Lindsley Hollow - NY

by theseventhgeneration
Lindsley Hollow is where the runoff from Bear Cub Pond flows down along Route 206. There are rock piles going straight up the hill, in a row, visible from the road.Going uphill, they can still be seen in some spots, even among ferns that are between knee and waist high.Following the row of rock piles, this ominous pile of rocks appears where the row of smaller piles terminates.Here is a close up of the largest rock pile at the base of the large mound of rocks. Notice the stone row at the far upper right corner of the photo (behind the Striped Maple).Using the large Red Maple with the low Y joint (to the left of the stone row) as a reference point, here is a close up of part of the stone row.In the photo above, just behind the stone row, is a small quarry. My suspicion is that the ominous mound was created by the quarry. However, this has left me with more questions than answers. What were they quarrying? If they were quarrying stone for barn foundations, why did they leave so much rock behind? Why do the row piles lead up to the quarry?

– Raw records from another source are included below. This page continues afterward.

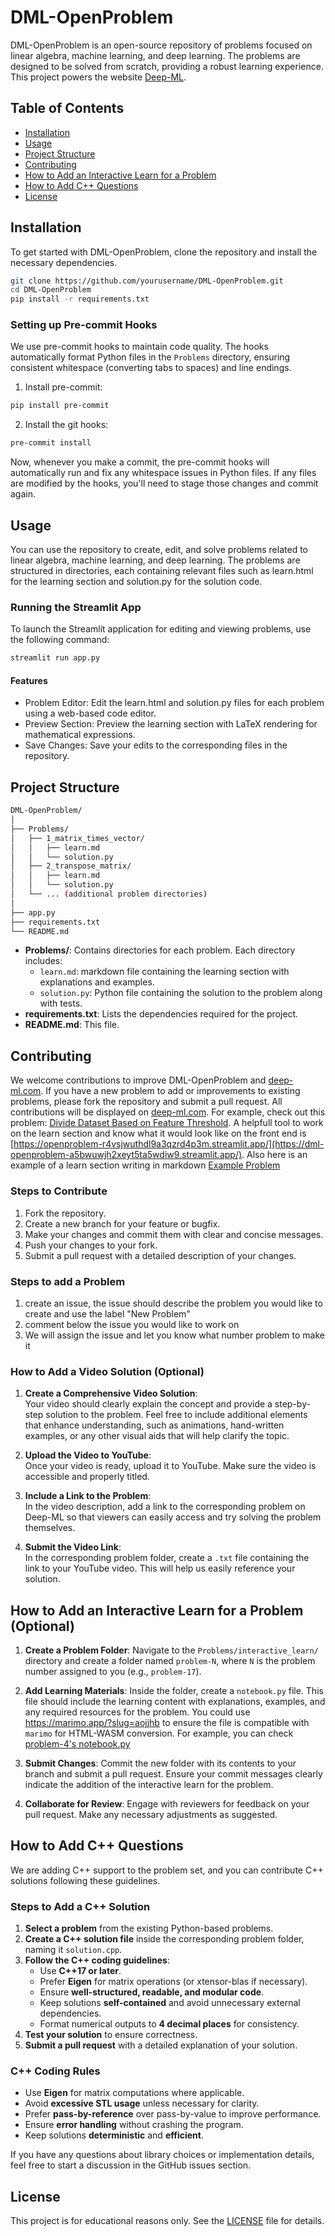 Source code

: # DML-OpenProblem

DML-OpenProblem is an open-source repository of problems focused on linear algebra, machine learning, and deep learning. The problems are designed to be solved from scratch, providing a robust learning experience. This project powers the website [Deep-ML](https://www.deep-ml.com/).

## Table of Contents

- [Installation](#installation)
- [Usage](#usage)
- [Project Structure](#project-structure)
- [Contributing](#contributing)
- [How to Add an Interactive Learn for a Problem](#how-to-add-an-interactive-learn-for-a-problem)
- [How to Add C++ Questions](#how-to-add-c-questions)
- [License](#license)

## Installation

To get started with DML-OpenProblem, clone the repository and install the necessary dependencies.

```sh
git clone https://github.com/yourusername/DML-OpenProblem.git
cd DML-OpenProblem
pip install -r requirements.txt
```

### Setting up Pre-commit Hooks

We use pre-commit hooks to maintain code quality. The hooks automatically format Python files in the `Problems` directory, ensuring consistent whitespace (converting tabs to spaces) and line endings.

1. Install pre-commit:
```sh
pip install pre-commit
```

2. Install the git hooks:
```sh
pre-commit install
```

Now, whenever you make a commit, the pre-commit hooks will automatically run and fix any whitespace issues in Python files. If any files are modified by the hooks, you'll need to stage those changes and commit again.

## Usage
You can use the repository to create, edit, and solve problems related to linear algebra, machine learning, and deep learning. The problems are structured in directories, each containing relevant files such as learn.html for the learning section and solution.py for the solution code.

### Running the Streamlit App

To launch the Streamlit application for editing and viewing problems, use the following command:

```sh
streamlit run app.py
```

#### Features
- Problem Editor: Edit the learn.html and solution.py files for each problem using a web-based code editor.
- Preview Section: Preview the learning section with LaTeX rendering for mathematical expressions.
- Save Changes: Save your edits to the corresponding files in the repository.

## Project Structure
```sh
DML-OpenProblem/
│
├── Problems/
│   ├── 1_matrix_times_vector/
│   │   ├── learn.md
│   │   └── solution.py
│   ├── 2_transpose_matrix/
│   │   ├── learn.md
│   │   └── solution.py
│   └── ... (additional problem directories)
│
├── app.py
├── requirements.txt
└── README.md
```
- **Problems/**: Contains directories for each problem. Each directory includes:
  - `learn.md`: markdown file containing the learning section with explanations and examples.
  - `solution.py`: Python file containing the solution to the problem along with tests.
- **requirements.txt**: Lists the dependencies required for the project.
- **README.md**: This file.

## Contributing

We welcome contributions to improve DML-OpenProblem and [deep-ml.com](https://www.deep-ml.com). If you have a new problem to add or improvements to existing problems, please fork the repository and submit a pull request. All contributions will be displayed on [deep-ml.com](https://www.deep-ml.com). For example, check out this problem: [Divide Dataset Based on Feature Threshold](https://www.deep-ml.com/problem/Divide%20Dataset%20Based%20on%20Feature%20Threshold). A helpfull tool to work on the learn section and know what it would look like on the front end is [https://openproblem-r4vsjwuthdl9a3qzrd4p3m.streamlit.app/](https://dml-openproblem-a5bwuwjh2xeyt5ta5wdiw9.streamlit.app/). Also here is an example of a learn section writing in markdown [Example Problem](https://github.com/Open-Deep-ML/DML-OpenProblem/tree/main/example_problem)


### Steps to Contribute

1. Fork the repository.
2. Create a new branch for your feature or bugfix.
3. Make your changes and commit them with clear and concise messages.
4. Push your changes to your fork.
5. Submit a pull request with a detailed description of your changes.

### Steps to add a Problem
1. create an issue, the issue should describe the problem you would like to create and use the label "New Problem"
2. comment below the issue you would like to work on
3. We will assign the issue and let you know what number problem to make it

### How to Add a Video Solution (Optional)

1. **Create a Comprehensive Video Solution**:  
   Your video should clearly explain the concept and provide a step-by-step solution to the problem. Feel free to include additional elements that enhance understanding, such as animations, hand-written examples, or any other visual aids that will help clarify the topic.

2. **Upload the Video to YouTube**:  
   Once your video is ready, upload it to YouTube. Make sure the video is accessible and properly titled.

3. **Include a Link to the Problem**:  
   In the video description, add a link to the corresponding problem on Deep-ML so that viewers can easily access and try solving the problem themselves.
   
5. **Submit the Video Link**:  
In the corresponding problem folder, create a `.txt` file containing the link to your YouTube video. This will help us easily reference your solution.

## How to Add an Interactive Learn for a Problem (Optional)

1. **Create a Problem Folder**: Navigate to the `Problems/interactive_learn/` directory and create a folder named `problem-N`, where `N` is the problem number assigned to you (e.g., `problem-17`).

2. **Add Learning Materials**: Inside the folder, create a `notebook.py` file. This file should include the learning content with explanations, examples, and any required resources for the problem. You could use https://marimo.app/?slug=aojjhb to ensure the file is compatible with `marimo` for HTML-WASM conversion. For example, you can check [problem-4's notebook.py](Problems/interactive_learn/problem-4/notebook.py)

3. **Submit Changes**: Commit the new folder with its contents to your branch and submit a pull request. Ensure your commit messages clearly indicate the addition of the interactive learn for the problem.

4. **Collaborate for Review**: Engage with reviewers for feedback on your pull request. Make any necessary adjustments as suggested.
## How to Add C++ Questions

We are adding C++ support to the problem set, and you can contribute C++ solutions following these guidelines.

### Steps to Add a C++ Solution

1. **Select a problem** from the existing Python-based problems.
2. **Create a C++ solution file** inside the corresponding problem folder, naming it `solution.cpp`.
3. **Follow the C++ coding guidelines**:
   - Use **C++17 or later**.
   - Prefer **Eigen** for matrix operations (or xtensor-blas if necessary).
   - Ensure **well-structured, readable, and modular code**.
   - Keep solutions **self-contained** and avoid unnecessary external dependencies.
   - Format numerical outputs to **4 decimal places** for consistency.
4. **Test your solution** to ensure correctness.
5. **Submit a pull request** with a detailed explanation of your solution.

### C++ Coding Rules

- Use **Eigen** for matrix computations where applicable.
- Avoid **excessive STL usage** unless necessary for clarity.
- Prefer **pass-by-reference** over pass-by-value to improve performance.
- Ensure **error handling** without crashing the program.
- Keep solutions **deterministic** and **efficient**.

If you have any questions about library choices or implementation details, feel free to start a discussion in the GitHub issues section.

## License

This project is for educational reasons only. See the [LICENSE](LICENSE) file for details.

There are other rock piles around, not in the row and seemingly separate from the quarry, although nearby.Then the large stone with the piece of feather-and-wedge-split-granite (from the Near Bear Cub Pond post) is just north and downhill from the quarry. The granite, not being indigenous to the area, would not have come from the quarry. Any ideas on what might have gone on here would be welcome.


pwax said...

Do the piles leading up hill have those holes in the side of them?

theseventhgeneration said...

One of them definitely does. The hole goes through the cairn and faces the horizon on the opposing mountain. The damaged one looked like it had a small hole at the base (like a niche) but it was hard to tell for sure because of the damage.

The one with the hole is just downhill from the damaged pile and is visible in this picture. Now that you have me thinking about this, the possible niche faces the cairn with the hole. Maybe just a coincidence(?), or I suppose an argument could be made for fence pole supports, but why only those two rock piles?

There was another rock pile that had a large cherry tree growing up in it, so all I could make out were a few stones around the base of the tree. I would love to be able to get the age of that cherry tree!